We are employing these orbits as training data to reconstruct – and manipulate – songs. This procedure involves writing a polynomial model whose variables are the phase space coordinates, and using statistical data assimilation to recover the parameters of the model. Mating season is upon us, and we are amid playback experiments to assess female responses to these songs. The aim is to develop a reliable tool that can systematically probe what acoustic information these females are listening for. Further, it has been shown that lesions to the female song circuit result in the dissolution of their song preferences. A long-term goal is to involve both both lesioned and non-lesioned birds in playback experiments, to probe not only what information the females recognize as significant, but also where and how that information is stored within the neural circuitry.
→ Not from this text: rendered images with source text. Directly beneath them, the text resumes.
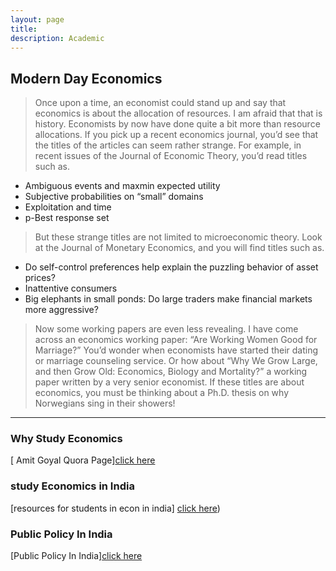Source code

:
 ```yaml
---
layout: page
title:
description: Academic
---
```


<h2>
  <span class="label label-primary"> Modern Day Economics </span>
</h2>



 
> Once upon a time, an economist could stand up and say that economics is about the 
allocation of resources. I am afraid that that is history. Economists by now have done 
quite a bit more than resource allocations. If you pick up a recent economics journal, 
you’d see that the titles of the articles can seem rather strange. For example, in recent 
issues of the Journal of Economic Theory, you’d read titles such as.

- Ambiguous events and maxmin expected utility 
- Subjective probabilities on “small” domains 
- Exploitation and time 
- p-Best response set 

> But these strange titles are not limited to microeconomic theory. Look at the Journal of 
Monetary Economics, and you will find titles such as.

- Do self-control preferences help explain the puzzling behavior of asset prices? 
- Inattentive consumers 
- Big elephants in small ponds: Do large traders make financial markets more 
aggressive? 

> Now some working papers are even less revealing. I have come across an economics 
working paper: “Are Working Women Good for Marriage?” You’d wonder when 
economists have started their dating or marriage counseling service. Or how about “Why 
We Grow Large, and then Grow Old: Economics, Biology and Mortality?” a working 
paper written by a very senior economist. If these titles are about economics, you must be 
thinking about a Ph.D. thesis on why Norwegians sing in their showers! 


----

<h3>
  <span class="label label-danger"> Why Study Economics </span>
</h3>



[ Amit Goyal Quora Page][click here](https://www.quora.com/Why-should-I-study-economics/answer/Amit-Goyal-135)

<h3>
  <span class="label label-danger"> study Economics in India </span>
</h3>

[resources for students in econ in india] [ click here](https://www.shivhastawala.com/resources))

<h3>
  <span class="label label-danger">Public Policy In India</span>
</h3>


[Public Policy In India][click here](https://publicpolicyindia.com/)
Finally, we are examining the connection of the phase space representation to an existing dynamical model of the syrinx, to gain an understanding of the physical significance of these orbits. Collaborators: Alicia Zeng, David White, Andrew Gersick, Marc Schmidt, Vijay Balasubramanian, Ammon Perkes, Luke Anderson., Youngmin Park.
Most recently I was a postdoctoral fellow at the Computational Neuroscience Initiative at the University of Pennsylvania. There I developed the current projects on geometrical analysis of birdsong, described above. Previously I was a postdoctoral scholar at the BioCircuits Institute at the University of California, San Diego. There I worked with Henry Abarbanel on a dynamical model of the avian song nucleus HVC. We tested models via statistical data assimilation, using experimental data from collaborators in the laboratory of Daniel Margoliash at the University of Chicago.